Ingredients (Makes 6 rounds – approx. 18cm each)
✤ Dough:
- 500g bread flour or all-purpose flour (about 4 cups)
- 160ml warm milk (⅔ cup)
- 160ml warm water (⅔ cup)
- 10g instant dry yeast (1½ tbsp)
- 10g sugar (1 tbsp)
- 8g salt (about ¾ tbsp)
✤ Optional Topping:
- 20g melted unsalted butter or olive oil
- Chopped fresh parsley
Step-by-Step Instructions:
- Activate the yeast
In a large bowl or mixing container, combine warm milk, warm water, sugar, and yeast. Stir well and let it sit for a few minutes until slightly frothy. - Make the dough
Add the flour and salt to the yeast mixture.
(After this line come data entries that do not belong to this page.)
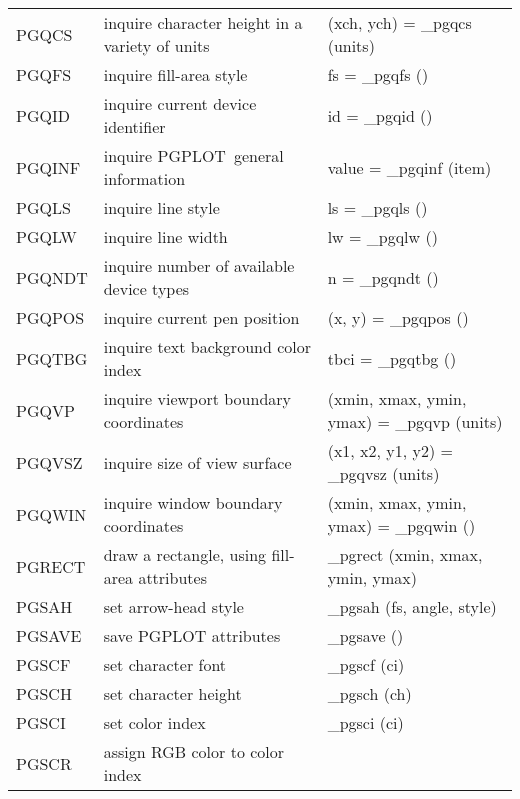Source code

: \documentclass{book}
\newcommand{\pgplot}{{\sc PGPLOT}}
\begin{document}
\begin{center}
\begin{tabular}{|l|p{2.5in}|p{2.25in}|}
PGQCS & inquire character height in a variety of units                 &
(xch, ych) = \_pgqcs (units) \\
PGQFS & inquire fill-area style                                             &
fs = \_pgqfs () \\
PGQID & inquire current device identifier                               &
id = \_pgqid () \\
PGQINF & inquire \pgplot\ general information                             &
value = \_pgqinf (item) \\
PGQLS & inquire line style                                             &
ls = \_pgqls () \\
PGQLW & inquire line width                                             &
lw = \_pgqlw () \\
PGQNDT & inquire number of available device types                                             &
n = \_pgqndt () \\
PGQPOS & inquire current pen position                                             &
(x, y) = \_pgqpos () \\
PGQTBG & inquire text background color index                                            &
tbci = \_pgqtbg () \\
PGQVP & inquire viewport boundary coordinates                    &
(xmin, xmax, ymin, ymax) = \_pgqvp (units) \\
PGQVSZ & inquire size of view surface                    &
(x1, x2, y1, y2) = \_pgqvsz (units) \\
PGQWIN & inquire window boundary coordinates                    &
(xmin, xmax, ymin, ymax) = \_pgqwin () \\
PGRECT & draw a rectangle, using fill-area attributes                    &
\_pgrect (xmin, xmax, ymin, ymax) \\
PGSAH & set arrow-head style                                            &
\_pgsah (fs, angle, style) \\
PGSAVE & save PGPLOT attributes                                         &
\_pgsave () \\
PGSCF & set character font                                              &
\_pgscf (ci) \\
PGSCH & set character height                                            &
\_pgsch (ch) \\
PGSCI & set color index                                                 &
\_pgsci (ci) \\
PGSCR & assign RGB color to color index                              &

\end{tabular}
\end{center}
\end{document}
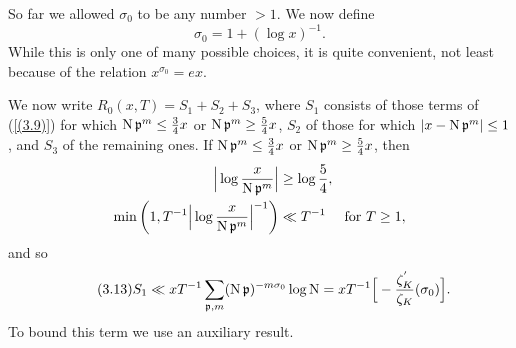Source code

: \documentclass[./main]{subfiles}
\begin{document}
So far we allowed $\sigma_0$ to be any number $>1$. We now define
\[\tag{3.12} \label{(3.12)} \sigma_0=1+(\log x)^{-1}.\]
While this is only one of many possible choices, it is quite convenient, not least because of the relation $x^{\sigma_0}=ex$.

We now write $R_0(x,T)=S_1+S_2+S_3$, where $S_1$ consists of those terms of (\ref{(3.9)}) for which $\operatorname{N}\mathfrak{p}^m \le \frac{3}{4}x$ or $\operatorname{N}\mathfrak{p}^m \ge \frac{5}{4}x$, $S_2$ of those for which $|x-\operatorname{N}\mathfrak{p}^m|\le 1$, and $S_3$ of the remaining ones. If $\operatorname{N}\mathfrak{p}^m \le \frac{3}{4}x$ or $\operatorname{N}\mathfrak{p}^m\ge \frac{5}{4}x$, then
\begin{align*}
\Big|\log\frac{x}{\operatorname{N}\mathfrak{p}^m}\Big|&\ge \log\frac{5}{4},\\
\min\bigg(1, T^{-1}\Big|\log \frac{x}{\operatorname{N}\mathfrak{p}^m}\Big|^{-1}\bigg)&\ll T^{-1} \quad\text{ for } T\ge 1,
\end{align*}
and so
\[\tag{3.13}\label{(3.13)}
    S_1 \ll xT^{-1} \sum_{\mathfrak{p}, m} (\operatorname{N}\mathfrak{p})^{-m\sigma_0} \log \operatorname{N}
    = xT^{-1}\Big[-\frac{\zeta_K^{'}}{\zeta_K}(\sigma_0)\Big].
\]
To bound this term we use an auxiliary result.
\end{document}
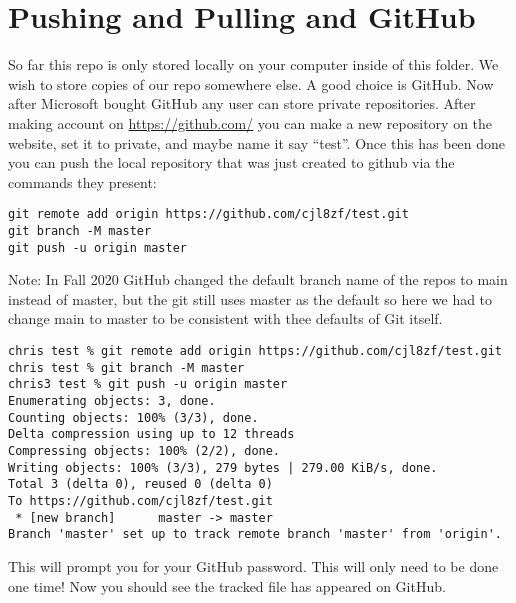 \documentclass{article}
\begin{document}
\section{Pushing and Pulling and GitHub}
So far this repo is only stored locally on your computer inside of
this folder. We wish to store copies of our repo somewhere else. A
good choice is GitHub. Now after Microsoft bought GitHub any user can
store private repositories. After making account on
\href{https://github.com/}{https://github.com/} you can make a new
repository on the website, set it to private, and maybe name it say
``test''. Once this has been done you can push the local repository
that was just created to github via the commands they present:
\begin{lstlisting}
git remote add origin https://github.com/cjl8zf/test.git
git branch -M master
git push -u origin master
\end{lstlisting}
Note: In Fall 2020 GitHub changed the default branch name of the repos
to main instead of master, but the git still uses master as the
default so here we had to change main to master to be consistent with
thee defaults of Git itself.
\begin{lstlisting}
chris test % git remote add origin https://github.com/cjl8zf/test.git 
chris test % git branch -M master
chris3 test % git push -u origin master 
Enumerating objects: 3, done.
Counting objects: 100% (3/3), done.
Delta compression using up to 12 threads
Compressing objects: 100% (2/2), done.
Writing objects: 100% (3/3), 279 bytes | 279.00 KiB/s, done.
Total 3 (delta 0), reused 0 (delta 0)
To https://github.com/cjl8zf/test.git
 * [new branch]      master -> master
Branch 'master' set up to track remote branch 'master' from 'origin'.
\end{lstlisting}
This will prompt you for your GitHub password. This will only need to
be done one time! Now you should see the tracked file has appeared on GitHub.
\end{document}
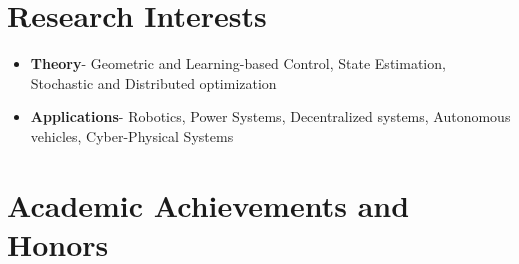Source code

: \documentclass[10pt,letterpaper,sans]{moderncv}        %
\newcommand\shorter{10}
\begin{document}
\vspace{-0.20 cm}
\section{Research Interests}


\begin{itemize}
    \item \textbf{Theory}- Geometric and Learning-based Control, State Estimation, Stochastic and Distributed optimization
    \item \textbf{Applications}- Robotics, Power Systems, Decentralized systems, Autonomous vehicles, Cyber-Physical Systems
\end{itemize}
\vspace{-0.25 cm}
\section{Academic Achievements and Honors}
\end{document}
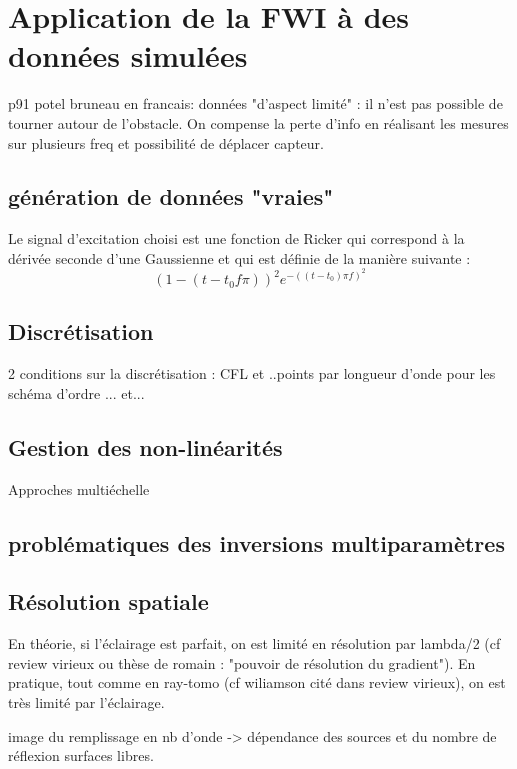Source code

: \chapter{Application de la FWI à des données simulées \label{applications}}

p91 potel bruneau en francais: données "d'aspect limité" : il n'est pas possible de tourner autour de l'obstacle. On compense la perte d'info en réalisant les mesures sur plusieurs freq et possibilité de déplacer capteur.

\section{génération de données "vraies"}
Le signal d'excitation choisi est une fonction de Ricker qui correspond à la dérivée seconde d'une Gaussienne et qui est définie de la manière suivante : 
\begin{equation}
	(1-(t-t_{0}f\pi))^2e^{-((t-t_{0})\pi f)^2}
\end{equation}

\section{Discrétisation}
2 conditions sur la discrétisation : 
CFL et ..points par longueur d'onde pour les schéma d'ordre ... et...

\section{Gestion des non-linéarités}
Approches multiéchelle
	

\section{problématiques des inversions multiparamètres}



\section{Résolution spatiale}
En théorie, si l'éclairage est parfait, on est limité en résolution par lambda/2 (cf review virieux ou thèse de romain : "pouvoir de résolution du gradient"). En pratique, tout comme en ray-tomo (cf wiliamson cité dans review virieux), on est très limité par l'éclairage.

image du remplissage en nb d'onde -> dépendance des sources et du nombre de réflexion surfaces libres.

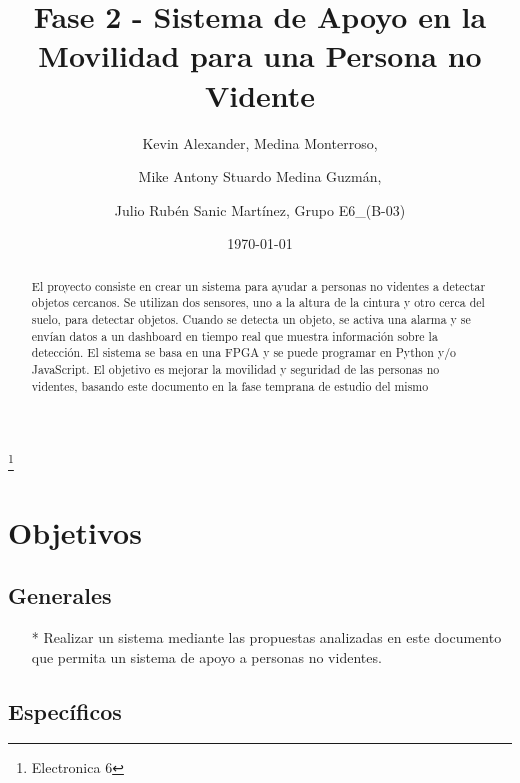 \documentclass[osajnl,twocolumn,showpacs,superscriptaddress,10pt]{revtex4-1}
\begin{document}
\title{Fase 2 -  Sistema de Apoyo en la
Movilidad para una Persona no Vidente}
\thanks{Electronica 6}

\author{Kevin Alexander, Medina Monterroso,}
\author{Mike Antony Stuardo Medina Guzmán, }
\author{Julio Rubén Sanic Martínez, Grupo E6\_(B-03) }


%


\date{\today}%

\maketitle{}
\begin{abstract}
El proyecto consiste en crear un sistema para ayudar a personas no videntes a detectar objetos cercanos. Se utilizan dos sensores, uno a la altura de la cintura y otro cerca del suelo, para detectar objetos. Cuando se detecta un objeto, se activa una alarma y se envían datos a un dashboard en tiempo real que muestra información sobre la detección. El sistema se basa en una FPGA y se puede programar en Python y/o JavaScript. El objetivo es mejorar la movilidad y seguridad de las personas no videntes, basando este documento en la fase temprana de estudio del mismo
\end{abstract}


\section{Objetivos}

\subsection{Generales}

\begin{itemize}
\item[*] Realizar un sistema mediante las propuestas analizadas en este documento que permita un sistema de apoyo a personas no videntes.
\end{itemize}

\subsection{Específicos}
\end{document}

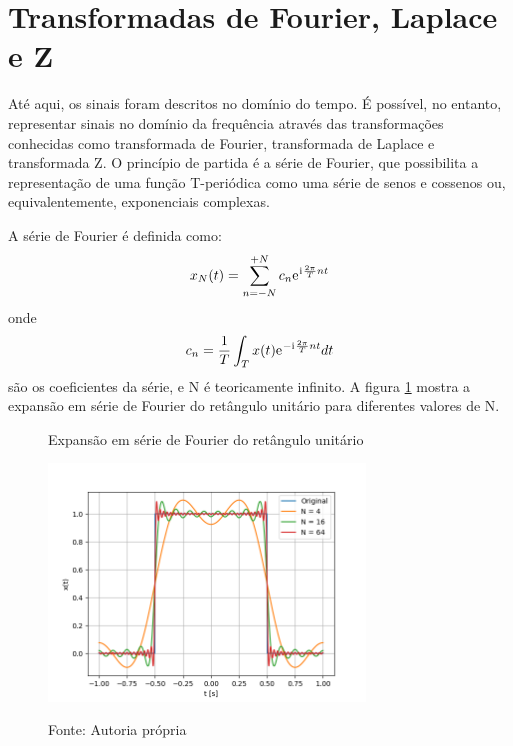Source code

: \documentclass[12pt,a4paper]{report}
\newcommand{\I}{{\mathrm{i}\mkern1mu}}
\newcommand{\euler}{{\mathrm{e}\mkern1mu}}
\begin{document}
\section{Transformadas de Fourier, Laplace e Z}
  Até aqui, os sinais foram descritos no domínio do tempo. É possível, no entanto, representar sinais no
  domínio da frequência através das transformações conhecidas como transformada de Fourier, transformada de
  Laplace e transformada Z. O princípio de partida é a série de Fourier, que possibilita a representação de uma
  função T-periódica como uma série de senos e cossenos ou, equivalentemente, exponenciais complexas.

  A série de Fourier é definida como:
  \begin{equation}
    x_N(t) = \sum_{n = -N}^{+N} c_n \euler^{\I \frac{2 \pi}{T} n t}
  \end{equation}
  onde
  \begin{equation}
    c_n = \frac{1}{T} \int_T x(t) \euler^{-\I \frac{2 \pi}{T} n t} dt
  \end{equation}
  são os coeficientes da série, e N é teoricamente infinito. A figura \ref{fig:fourier} mostra a expansão
  em série de Fourier do retângulo unitário para diferentes valores de N.
  \begin{figure}[H]
    \caption{Expansão em série de Fourier do retângulo unitário}
    \centering
    \includegraphics[width=0.75\textwidth]{fourier_series}
    \label{fig:fourier}
    \caption*{Fonte: Autoria própria}
  \end{figure}
\end{document}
Mix until a shaggy dough forms, then knead by hand for about 8–10 minutes until smooth and no longer sticky. - First rise
Cover the dough with a clean towel or plastic wrap and let it rise in a warm place until doubled in size, about 1 hour. - Divide and shape
Punch down the dough and divide it into 6 equal pieces. Shape each into a smooth ball and cover with a damp towel or plastic bag to rest for 10 minutes. - Roll out
Using a rolling pin, roll each dough ball into a round about 18cm (7 inches) wide and 5mm (¼ inch) thick. - Cook on the stovetop
Heat a thick-bottomed skillet or non-stick pan over medium heat. Place one dough round in the hot pan. When bubbles start forming on the surface, flip it. Cook until the bread puffs up like a balloon, then reduce the heat to low and cook for another minute to ensure it’s cooked through. - Keep warm and soft
Transfer the cooked bread to a plate and cover with a clean kitchen towel to prevent drying out while you finish cooking the rest. - Optional finishing touch
Brush the bread with melted butter or olive oil and sprinkle with fresh parsley if desired.
Serving Ideas
This Turkish bread is incredibly versatile. Here are a few delicious ways to enjoy it:
✤ As a wrap:
- Chicken Shawarma
- Teriyaki Meatballs
- Salisbury Steak
✤ As a dipping bread:
- Butter Chicken
- Thai Chicken Satay
✤ Meal prep tip:
Make a double batch and freeze extras. Reheat in a hot pan or microwave before serving.
More Recipes You’ll Love:
- No-Knead Naan Bread – soft, fluffy, and beginner-friendly
- No-Knead Sandwich Rolls – light, airy, and oven-free
- 3-Ingredient Frying Pan Bread – perfect for busy nights
- Fluffy Greek Pita Bread – no oven, no kneading required
- Easy Garlic Bread – fast, flavorful, and fuss-free
- Cheese & Potato Bread – comfort food in every bite
- Breakfast Egg Burritos – ideal for grab-and-go mornings
Recipe Summary:
No-Oven Turkish Bread (Bazlama)
Prep Time: 1 hour 30 minutes | Cook Time: 15 minutes
Cuisine: Turkish, Arabic, Indian, Greek
Author: Anna Lee
Servings: 6 rounds
Difficulty: Easy
This easy stovetop Turkish bread puffs up beautifully and is perfect for wraps or dipping. With simple ingredients and no oven required, it’s a must-try for any home cook.